Over one summer, I believe at age 16 I had a discussion with a friend of mine. We somehow ended up talked about personal identity. I discovered many of her questions and conclusions were similar to mine. We managed to help each other unlock the first pieces of the "puzzle." We decided that choices define who we are,as well as a couple other things. This answer was satisfactory enough to lay the main "who am I" question to rest for a while. This discussion changed my life and started my spiritual journey.

At the age of 17 I began to seek. I searched for an answer as to weather there really was a God, and if there was what it meant. I looked for God for a long time. My other blog posts cover the decision specifically so I will omit the middle-story here, but I decided that I would choose to believe in God. After I decided to believe in God, I looked at religions. I am rebellious when it comes to religion. I don't like what it creates - the walls that it builds. Still I searched. I looked at many up to now. I have decided to follow no specific religious doctrine, but to follow what I can accept and believe in my heart. This is where I concluded a relationship with God (atleast in my P.O.V.) was best developed personally between God and myself - not through someone else.

I struggled for a long time after accepting God. I finally decided to choose to accept Jesus, and ask for forgiveness for the wrongs I have committed. I felt confident in my choices of faith and belief in God and Jesus. I looked further. I read teachings of many religions. Hinduism and Buddhism resonated well with me. for me they offered a very direct logical view on life. The teachings were clear and were more tolerant, than some others in the attitudes of portrayal.

As you can see from a previous post, I decided that as for my primary belief on what takes one into Gods home, it is tolerance. I found tolerance to make sense. I found it to fit with the world, and it echoed what I wanted to hear.

My Blindness and Ignorance
I secretly had great pleasure in choosing tolerance as a tool of judgment in my belief.
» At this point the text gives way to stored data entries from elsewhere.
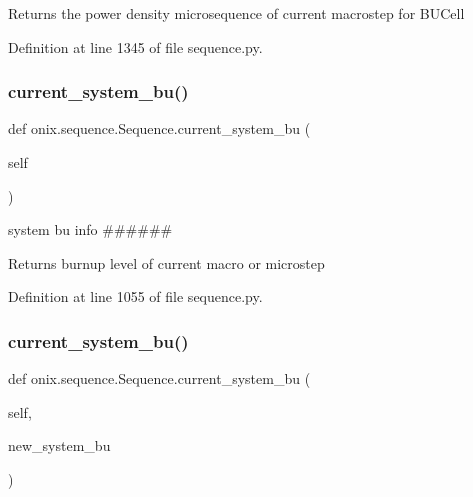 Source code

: \begin{DoxyVerb}Returns the power density microsequence of current macrostep
for BUCell\end{DoxyVerb}
 

Definition at line 1345 of file sequence.\+py.

\mbox{\label{classonix_1_1sequence_1_1Sequence_a6c98046f77413da7f3f0d77b5341aaf4}} 
\subsubsection{\texorpdfstring{current\+\_\+system\+\_\+bu()}{current\_system\_bu()}\hspace{0.1cm}{\footnotesize\ttfamily [1/2]}}
{\footnotesize\ttfamily def onix.\+sequence.\+Sequence.\+current\+\_\+system\+\_\+bu (\begin{DoxyParamCaption}\item[{}]{self }\end{DoxyParamCaption})}



system bu info \#\#\#\#\#\# 

\begin{DoxyVerb}Returns burnup level of current macro or microstep
\end{DoxyVerb}
 

Definition at line 1055 of file sequence.\+py.

\mbox{\label{classonix_1_1sequence_1_1Sequence_af203be1b2457e37f2df77ff79cbef53b}} 
\subsubsection{\texorpdfstring{current\+\_\+system\+\_\+bu()}{current\_system\_bu()}\hspace{0.1cm}{\footnotesize\ttfamily [2/2]}}
{\footnotesize\ttfamily def onix.\+sequence.\+Sequence.\+current\+\_\+system\+\_\+bu (\begin{DoxyParamCaption}\item[{}]{self,  }\item[{}]{new\+\_\+system\+\_\+bu }\end{DoxyParamCaption})}

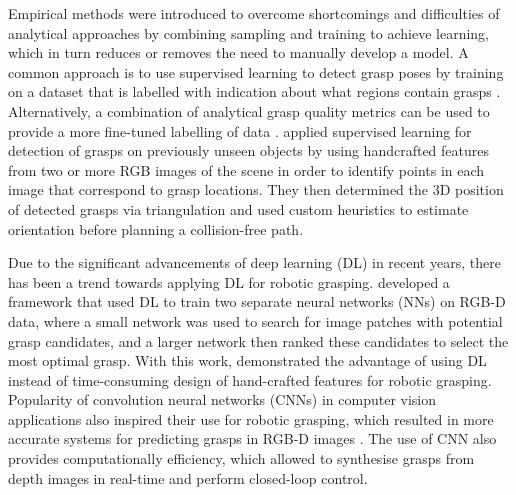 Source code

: Empirical methods were introduced to overcome shortcomings and difficulties of analytical approaches by combining sampling and training to achieve learning, which in turn reduces or removes the need to manually develop a model. A common approach is to use supervised learning to detect grasp poses by training on a dataset that is labelled with indication about what regions contain grasps \cite{saxena_robotic_2008, lenz_deep_2015}. Alternatively, a combination of analytical grasp quality metrics can be used to provide a more fine-tuned labelling of data \cite{mahler_dex-net_2017, mahler_dex-net_2018, mahler_learning_2019, lundell_robust_2019}. \citet{saxena_robotic_2008} applied supervised learning for detection of grasps on previously unseen objects by using handcrafted features from two or more RGB images of the scene in order to identify points in each image that correspond to grasp locations. They then determined the 3D position of detected grasps via triangulation and used custom heuristics to estimate orientation before planning a collision-free path.

Due to the significant advancements of deep learning (DL) in recent years, there has been a trend towards applying DL for robotic grasping. \citet{lenz_deep_2015} developed a framework that used DL to train two separate neural networks (NNs) on RGB-D data, where a small network was used to search for image patches with potential grasp candidates, and a larger network then ranked these candidates to select the most optimal grasp. With this work, \citeauthor{lenz_deep_2015} demonstrated the advantage of using DL instead of time-consuming design of hand-crafted features for robotic grasping. Popularity of convolution neural networks (CNNs) in computer vision applications also inspired their use for robotic grasping, which resulted in more accurate systems for predicting grasps in RGB-D images \cite{redmon_real-time_2015, kumra_robotic_2017}. The use of CNN also provides computationally efficiency, which allowed \citet{morrison_closing_2018} to synthesise grasps from depth images in real-time and perform closed-loop control.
I have this hatred of structured religion. More so than the others - of traditional Christianity. It infuriated me, when followers of Christ were lashing out against others in the world for believing other things (Oprah in particular - her belief that there are many paths to God and people lashing out at her for having this belief). People act out in such anger and hatred in God's and Jesus' name. They seemed to be intolerant of anything that wasn't what they saw. My hatred and anger of these people was no better. I was committing against my own belief. I saw these religious "zealots" as different people because of their actions based on their beliefs. I was disgusted by them. I was blind. I should not judge them on their beliefs even if their beliefs seem to infringe on others. I shouldn't judge them, because what they believe shouldn't matter in weather I love them or hate them. This time and reflection has revealed to me.

Refraction - A Different Picture
Recently I have started to be concerned more and more with the "other side." What if God isn't who I think he is? What if when judgment comes I am wrong? What if I make the biggest mistake of eternity in my choices of beliefs?
I don't want to go-to hell. I started looking into theology. The 7 deadly sins is one of the things that arose to me (Catholic based - Envy, Lust, Greed, Gluttony, Sloth, Pride, Wrath.) These sins are hell bound things from a Catholic perspective. I had apathy towards them, before my recent considerations of what a mis-perspective of God could mean.

I have a problem. What do I accept? What do I reject? How do I decide what is truth and what is misinformation and what is outright lies? I can't allow my heart to place my soul in the hands of someone else. I can't assert that what someone tells me is right because they say they are an authority in it. I cannot assert that because it is in a book it is divine and true. These are things that I believe with all that I know and all my heart right now.
So how do I decide?
This is where an enlightenment occurred.
I shouldn't be considering where information, beliefs, or ideas come from. I should be considering the information itself. I should seek to filter not sources of beliefs and information, but the information itself. Applying this to the Catholic Seven Deadly Sins, I don't want those things in my life. They are not what I desire. So weather or not my soul's placement is based on them, I choose to do all that I can to avoid committing them.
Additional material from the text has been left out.